María Inés Pagés.
The work of art is a game, that is, its true being cannot be separated from its own representation, from which emerges the unity, the sameness of any construction.
Hans-Georg Gadamer, Verdad y Método, 1975.(**)
Maria Silvia Corcuera presents her exhibition, Cities, consisting of collages and wooden objects that make for a different phase in her career as an artist.
For her, subject matter has always been a pretext, an excuse for playful practices; a key to develop a vast scope of rich possibilities and variations from a truly germinal idea. She has experienced the most diverse techniques and materials, achieving consequently an unique, unmistakable identity; a style completely of her own, utterly distinctive. Every so often, her work fluctuated between representation and abstraction, revealing quite different instances that eventually operate as a turning point from one phase to another. Formerly, her motifs appeared to be performed mainly through curves, reminiscent of organic, embryonic shapes, intrinsically fertile and intense. As soon as she started to explore and experiment over the field of jewelry design, she discovered the calm attraction, and the vast possibilities, of the straight line. These approaches provided her with strong references to architectural constructions, urging her inner options towards the adoption of the city as a main subject matter.

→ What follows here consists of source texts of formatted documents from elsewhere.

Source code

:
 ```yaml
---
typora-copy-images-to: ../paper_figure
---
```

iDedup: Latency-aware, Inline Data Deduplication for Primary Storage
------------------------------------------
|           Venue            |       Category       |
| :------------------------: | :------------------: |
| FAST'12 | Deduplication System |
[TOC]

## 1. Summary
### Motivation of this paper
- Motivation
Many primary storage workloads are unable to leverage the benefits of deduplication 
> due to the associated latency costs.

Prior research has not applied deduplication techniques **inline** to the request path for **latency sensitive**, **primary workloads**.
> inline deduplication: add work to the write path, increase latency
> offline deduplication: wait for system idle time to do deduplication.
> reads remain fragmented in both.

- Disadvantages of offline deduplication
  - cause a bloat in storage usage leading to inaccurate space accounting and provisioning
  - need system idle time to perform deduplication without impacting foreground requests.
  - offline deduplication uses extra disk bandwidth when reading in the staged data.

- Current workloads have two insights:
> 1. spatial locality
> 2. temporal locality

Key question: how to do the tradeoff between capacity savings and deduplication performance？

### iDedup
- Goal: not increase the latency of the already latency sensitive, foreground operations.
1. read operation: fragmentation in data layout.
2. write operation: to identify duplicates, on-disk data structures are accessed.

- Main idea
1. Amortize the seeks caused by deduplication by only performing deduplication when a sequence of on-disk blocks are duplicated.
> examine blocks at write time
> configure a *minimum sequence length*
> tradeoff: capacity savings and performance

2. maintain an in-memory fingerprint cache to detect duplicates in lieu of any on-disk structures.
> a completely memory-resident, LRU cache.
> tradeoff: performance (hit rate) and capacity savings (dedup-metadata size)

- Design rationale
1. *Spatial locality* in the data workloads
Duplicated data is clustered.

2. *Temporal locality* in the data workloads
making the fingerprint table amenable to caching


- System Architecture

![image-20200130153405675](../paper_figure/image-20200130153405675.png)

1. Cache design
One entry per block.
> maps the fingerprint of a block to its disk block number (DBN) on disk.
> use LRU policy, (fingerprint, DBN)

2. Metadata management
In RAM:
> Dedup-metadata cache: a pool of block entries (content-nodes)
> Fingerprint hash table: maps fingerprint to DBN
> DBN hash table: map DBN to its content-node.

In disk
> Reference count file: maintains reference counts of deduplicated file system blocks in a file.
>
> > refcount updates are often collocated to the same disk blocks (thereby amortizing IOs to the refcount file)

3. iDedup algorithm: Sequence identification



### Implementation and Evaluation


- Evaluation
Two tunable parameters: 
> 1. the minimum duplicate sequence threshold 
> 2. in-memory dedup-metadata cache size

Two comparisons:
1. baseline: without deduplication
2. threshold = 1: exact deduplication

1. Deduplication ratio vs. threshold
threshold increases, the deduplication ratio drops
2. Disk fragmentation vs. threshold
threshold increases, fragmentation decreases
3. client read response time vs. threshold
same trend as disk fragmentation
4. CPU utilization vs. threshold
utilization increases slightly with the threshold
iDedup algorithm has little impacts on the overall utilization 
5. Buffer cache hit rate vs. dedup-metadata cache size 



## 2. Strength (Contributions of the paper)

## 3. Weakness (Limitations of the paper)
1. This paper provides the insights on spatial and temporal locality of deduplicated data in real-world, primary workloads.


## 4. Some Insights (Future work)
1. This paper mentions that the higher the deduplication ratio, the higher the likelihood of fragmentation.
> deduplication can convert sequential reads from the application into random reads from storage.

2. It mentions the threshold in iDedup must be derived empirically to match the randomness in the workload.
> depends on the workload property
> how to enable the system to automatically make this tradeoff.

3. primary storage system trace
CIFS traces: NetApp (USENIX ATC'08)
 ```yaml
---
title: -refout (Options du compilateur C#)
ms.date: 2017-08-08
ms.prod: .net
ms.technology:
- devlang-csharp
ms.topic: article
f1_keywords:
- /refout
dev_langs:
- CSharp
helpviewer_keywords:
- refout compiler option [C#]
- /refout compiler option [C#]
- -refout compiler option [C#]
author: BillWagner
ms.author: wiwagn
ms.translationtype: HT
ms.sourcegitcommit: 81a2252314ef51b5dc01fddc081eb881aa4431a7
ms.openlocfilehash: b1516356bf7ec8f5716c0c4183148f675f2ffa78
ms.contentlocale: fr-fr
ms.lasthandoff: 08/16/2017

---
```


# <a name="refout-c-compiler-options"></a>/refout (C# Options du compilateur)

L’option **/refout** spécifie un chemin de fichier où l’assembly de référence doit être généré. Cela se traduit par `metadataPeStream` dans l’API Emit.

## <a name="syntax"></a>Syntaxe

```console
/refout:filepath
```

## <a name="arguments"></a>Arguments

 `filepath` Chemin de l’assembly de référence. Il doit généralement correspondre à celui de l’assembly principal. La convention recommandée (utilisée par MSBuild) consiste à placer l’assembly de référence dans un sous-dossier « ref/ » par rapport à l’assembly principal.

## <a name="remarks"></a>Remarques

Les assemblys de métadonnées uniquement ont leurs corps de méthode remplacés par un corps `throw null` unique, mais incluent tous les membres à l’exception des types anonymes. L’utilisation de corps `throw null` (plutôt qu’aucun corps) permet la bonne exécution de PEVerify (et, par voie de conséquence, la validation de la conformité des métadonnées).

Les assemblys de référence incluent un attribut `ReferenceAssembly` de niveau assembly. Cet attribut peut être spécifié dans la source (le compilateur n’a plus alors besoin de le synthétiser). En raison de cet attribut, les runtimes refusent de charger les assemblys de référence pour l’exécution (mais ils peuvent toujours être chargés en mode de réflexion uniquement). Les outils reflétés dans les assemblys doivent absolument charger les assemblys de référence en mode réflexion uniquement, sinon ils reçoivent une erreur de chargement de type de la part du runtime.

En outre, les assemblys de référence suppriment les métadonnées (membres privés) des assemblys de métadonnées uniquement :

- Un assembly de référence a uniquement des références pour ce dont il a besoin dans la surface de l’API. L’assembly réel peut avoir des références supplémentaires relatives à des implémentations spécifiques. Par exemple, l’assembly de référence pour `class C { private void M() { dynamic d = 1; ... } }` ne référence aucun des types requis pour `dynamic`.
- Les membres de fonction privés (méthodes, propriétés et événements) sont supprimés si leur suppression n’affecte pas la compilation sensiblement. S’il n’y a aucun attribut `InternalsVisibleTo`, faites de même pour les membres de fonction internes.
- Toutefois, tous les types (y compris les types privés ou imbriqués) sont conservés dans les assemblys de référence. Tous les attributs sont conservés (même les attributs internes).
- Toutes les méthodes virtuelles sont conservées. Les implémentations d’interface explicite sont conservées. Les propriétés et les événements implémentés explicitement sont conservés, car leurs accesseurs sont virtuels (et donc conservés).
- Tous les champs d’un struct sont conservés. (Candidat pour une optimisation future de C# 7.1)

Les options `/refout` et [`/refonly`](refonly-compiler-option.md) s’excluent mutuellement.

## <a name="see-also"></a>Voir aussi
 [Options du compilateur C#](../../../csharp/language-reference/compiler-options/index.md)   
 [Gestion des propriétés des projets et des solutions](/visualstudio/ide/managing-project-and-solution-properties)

Chronologically, the first of the exhibited collages depicts a city view from a river, as a sort of unconscious tribute to the ancient voyagers that first set foot upon this land, those who would portray later, in their travel sketchbooks, the city of Buenos Aires. This particular body of work has two different, separated phases. The first one, painted in watercolor, depicts the river’s lengthwise section, with a certain decorative quality pervading upon it, that is bound to disappear in the upcoming pieces. The second phase displays an organized urban structure of superimposed buildings. All over these assemblages made of paper, wood and cardboard, her distinctive playful attitude is revealed through the joyous encounter of former traces. Again, it’s the blue from her first pieces, orchestrated with the slight touch that defines small surfaces, the textured and stripped color of her painted toys and, virtually mimetic to the building’s conglomerate, the appearance of some teeth from the ornamental peinetón*, the leading character in her laborious former phase. Other piece is a neat example of ironic duplicity. Pretending to be a ship, two superimposed cities merge with the stylized shape of the broken peinetón*. The lower black stripe is a fragment of an aerial view of a city seen in perspective. Upon this flat surface slightly irregular geometric figures are fixed. Its meaningful combination alludes to symbolized cities, where the generic concept of “Globalized City” meets the “Individualized City”- Buenos Aires -, identified through the colonial peinetón.*
The following works are ruled by the same principles, their images gradually becoming more and more simpler, their structure more and more severe. The conclusion arrives in a climax of total abstraction, where all presence turns out to be increasingly an absence. Even the collage’s titles begin to loose its meaning. The pieces are now more directly concerned with pure shapes rather than with narrative images from models. The original peinetón* has been dismembered into its body and teeth, which now arise or penetrate the cities as if they were taking possession of them. The peinetón* is set free now, eventually transformed into a geometric pattern that either grows - showing itself as a gigantic threat - or, broken into pieces, becomes a wheel, as if to provide movement to the city’s static condition.
As far as the objects are concerned, the rules of composition are similar to those of the collages. Built on wood, they stand as absolutely sculptural assemblages, with a powerfully rigorous presence, upon which the artist again puts away the joyous side of her approach. In some of them, their parts – a crowd of elementary, geometric patterns presided by the half moon - display themselves through a sort of frieze. In spite of the final image achieved, though, the formal structure does not pay tribute to geometry. Again, we are confronted with the idea of duality of the bi-frontal image, different in recto and verso. In other pieces, the artist combines a peinetón* upside down with urban patterns in the background, thus developing strange shapes reminiscent of the archaic. Finally, the playful approach returns through the wooden objects, impregnating the unexpected joint of mismatched objects with a meaningful and surprising transformation.
(*)peinetón: a kind of stylish , outsized comb , designed as an ornamental shell.
(**)frase traducida al inglés de la traducción castellana.